Sin hacer juicio de valoración, su obra es folklore en el sentido más estricto de la palabra. Es decir, no se trata de un músico trabajando sobre materiales nativos para editar discos y armar una carrera más o menos respetable. Un trabajo de esa naturaleza puede arrojar resultados geniales, buenos o incluso deleznables, pero no folklore. Yupanqui diría: “las empanadas que vende Doña Juana en la Casa Echeverría, pueden ser muy buenas y ricas, pero no son folklóricas. No son folklóricas porque están hechas con una máquina y algunas empleadas. Pero cuando una criolla las hace cantando o rezando porque se casa su hijo, esas si son folklóricas”. Y el Cuchi Leguizamón componía sus canciones útiles (como un jarrón o una serenata) al calor del vino sacramental y los amigos, en el silencio salteño de la tardecita y los yuyos secos.

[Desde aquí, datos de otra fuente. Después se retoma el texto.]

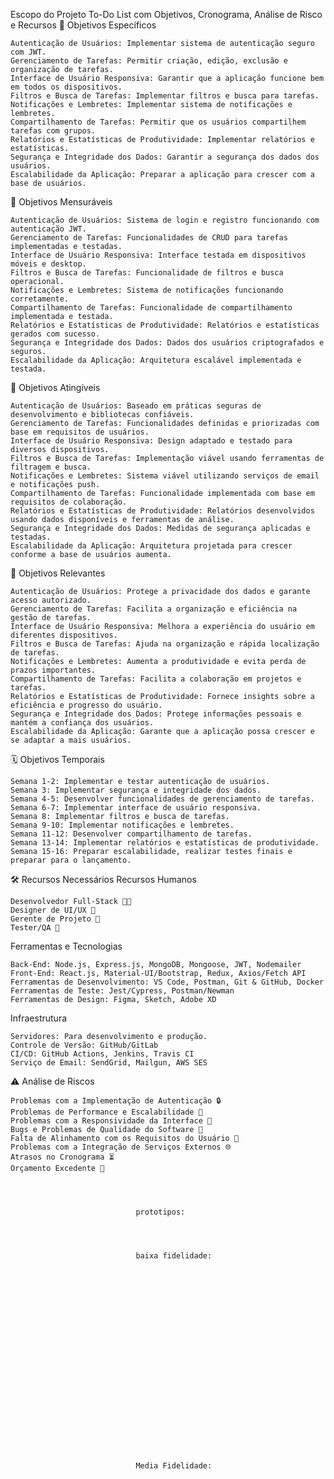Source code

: Escopo do Projeto To-Do List com Objetivos, Cronograma, Análise de Risco e Recursos
🎯 Objetivos Específicos

    Autenticação de Usuários: Implementar sistema de autenticação seguro com JWT.
    Gerenciamento de Tarefas: Permitir criação, edição, exclusão e organização de tarefas.
    Interface de Usuário Responsiva: Garantir que a aplicação funcione bem em todos os dispositivos.
    Filtros e Busca de Tarefas: Implementar filtros e busca para tarefas.
    Notificações e Lembretes: Implementar sistema de notificações e lembretes.
    Compartilhamento de Tarefas: Permitir que os usuários compartilhem tarefas com grupos.
    Relatórios e Estatísticas de Produtividade: Implementar relatórios e estatísticas.
    Segurança e Integridade dos Dados: Garantir a segurança dos dados dos usuários.
    Escalabilidade da Aplicação: Preparar a aplicação para crescer com a base de usuários.

📏 Objetivos Mensuráveis

    Autenticação de Usuários: Sistema de login e registro funcionando com autenticação JWT.
    Gerenciamento de Tarefas: Funcionalidades de CRUD para tarefas implementadas e testadas.
    Interface de Usuário Responsiva: Interface testada em dispositivos móveis e desktop.
    Filtros e Busca de Tarefas: Funcionalidade de filtros e busca operacional.
    Notificações e Lembretes: Sistema de notificações funcionando corretamente.
    Compartilhamento de Tarefas: Funcionalidade de compartilhamento implementada e testada.
    Relatórios e Estatísticas de Produtividade: Relatórios e estatísticas gerados com sucesso.
    Segurança e Integridade dos Dados: Dados dos usuários criptografados e seguros.
    Escalabilidade da Aplicação: Arquitetura escalável implementada e testada.

🎯 Objetivos Atingíveis

    Autenticação de Usuários: Baseado em práticas seguras de desenvolvimento e bibliotecas confiáveis.
    Gerenciamento de Tarefas: Funcionalidades definidas e priorizadas com base em requisitos de usuários.
    Interface de Usuário Responsiva: Design adaptado e testado para diversos dispositivos.
    Filtros e Busca de Tarefas: Implementação viável usando ferramentas de filtragem e busca.
    Notificações e Lembretes: Sistema viável utilizando serviços de email e notificações push.
    Compartilhamento de Tarefas: Funcionalidade implementada com base em requisitos de colaboração.
    Relatórios e Estatísticas de Produtividade: Relatórios desenvolvidos usando dados disponíveis e ferramentas de análise.
    Segurança e Integridade dos Dados: Medidas de segurança aplicadas e testadas.
    Escalabilidade da Aplicação: Arquitetura projetada para crescer conforme a base de usuários aumenta.

🔑 Objetivos Relevantes

    Autenticação de Usuários: Protege a privacidade dos dados e garante acesso autorizado.
    Gerenciamento de Tarefas: Facilita a organização e eficiência na gestão de tarefas.
    Interface de Usuário Responsiva: Melhora a experiência do usuário em diferentes dispositivos.
    Filtros e Busca de Tarefas: Ajuda na organização e rápida localização de tarefas.
    Notificações e Lembretes: Aumenta a produtividade e evita perda de prazos importantes.
    Compartilhamento de Tarefas: Facilita a colaboração em projetos e tarefas.
    Relatórios e Estatísticas de Produtividade: Fornece insights sobre a eficiência e progresso do usuário.
    Segurança e Integridade dos Dados: Protege informações pessoais e mantém a confiança dos usuários.
    Escalabilidade da Aplicação: Garante que a aplicação possa crescer e se adaptar a mais usuários.

🗓️ Objetivos Temporais

    Semana 1-2: Implementar e testar autenticação de usuários.
    Semana 3: Implementar segurança e integridade dos dados.
    Semana 4-5: Desenvolver funcionalidades de gerenciamento de tarefas.
    Semana 6-7: Implementar interface de usuário responsiva.
    Semana 8: Implementar filtros e busca de tarefas.
    Semana 9-10: Implementar notificações e lembretes.
    Semana 11-12: Desenvolver compartilhamento de tarefas.
    Semana 13-14: Implementar relatórios e estatísticas de produtividade.
    Semana 15-16: Preparar escalabilidade, realizar testes finais e preparar para o lançamento.

🛠️ Recursos Necessários
Recursos Humanos

    Desenvolvedor Full-Stack 🧑‍💻
    Designer de UI/UX 🎨
    Gerente de Projeto 📅
    Tester/QA 🧪

Ferramentas e Tecnologias

    Back-End: Node.js, Express.js, MongoDB, Mongoose, JWT, Nodemailer
    Front-End: React.js, Material-UI/Bootstrap, Redux, Axios/Fetch API
    Ferramentas de Desenvolvimento: VS Code, Postman, Git & GitHub, Docker
    Ferramentas de Teste: Jest/Cypress, Postman/Newman
    Ferramentas de Design: Figma, Sketch, Adobe XD

Infraestrutura

    Servidores: Para desenvolvimento e produção.
    Controle de Versão: GitHub/GitLab
    CI/CD: GitHub Actions, Jenkins, Travis CI
    Serviço de Email: SendGrid, Mailgun, AWS SES

⚠️ Análise de Riscos

    Problemas com a Implementação de Autenticação 🔒
    Problemas de Performance e Escalabilidade 🚀
    Problemas com a Responsividade da Interface 📱
    Bugs e Problemas de Qualidade do Software 🐛
    Falta de Alinhamento com os Requisitos do Usuário 🎯
    Problemas com a Integração de Serviços Externos 🌐
    Atrasos no Cronograma ⏳
    Orçamento Excedente 💸




                                prototipos:




                                baixa fidelidade:























                                Media Fidelidade:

“Hay que defender la tradición porque es nuestro antecedente inmediato de la experiencia –explicaba-. Yo soy producto de lo que fue mi abuelo, y los que vengan tienen que ser hijos de mi tradición, si no, ¿de dónde vienen?, ¿qué son?”. Sin embargo, su idea de la tradición no era la de las costumbres congeladas: “las tradiciones no son las costumbres envejecidas, algunas de ellas estúpidas, sino las que se conservan por ser útiles y beneficiosas para todos. Me gustaría que los que consideran que andar con ropa de gaucho es ser más auténtico, anduviesen con poncho en el verano, así, cuando la cabeza les transpire, se darán cuenta que la tienen”.
Accionado por ese afán de cambio, el Cuchi llegó a seleccionar chicos con buen sentido del ritmo para apostarlos en las iglesias salteñas. Se munió de algunos walkie-takies y realizó desde los campanarios un pequeño concierto gigante. También programó una interpretación de su “Zamba del silbador” con silbatos de locomotoras, aunque la experiencia se terminó diluyendo entre guitarreadas, vino y asado.
Llegando al crepúsculo de su vida, era una contradicción caminante: era Ciudadano Ilustre premiado a cada paso, pero no le alcanzaba para vivir de la música y sus discos no estaban en ningún lado. El Cuchi, que siempre había estado fundido al paisaje de Salta, comenzaba a desdibujarse. “Hay que vivir con una gran levedad, para que nadie se dé cuenta y todo el mundo participe”, había dicho. No se equivocaba. Después de todo, había escrito su propio horóscopo.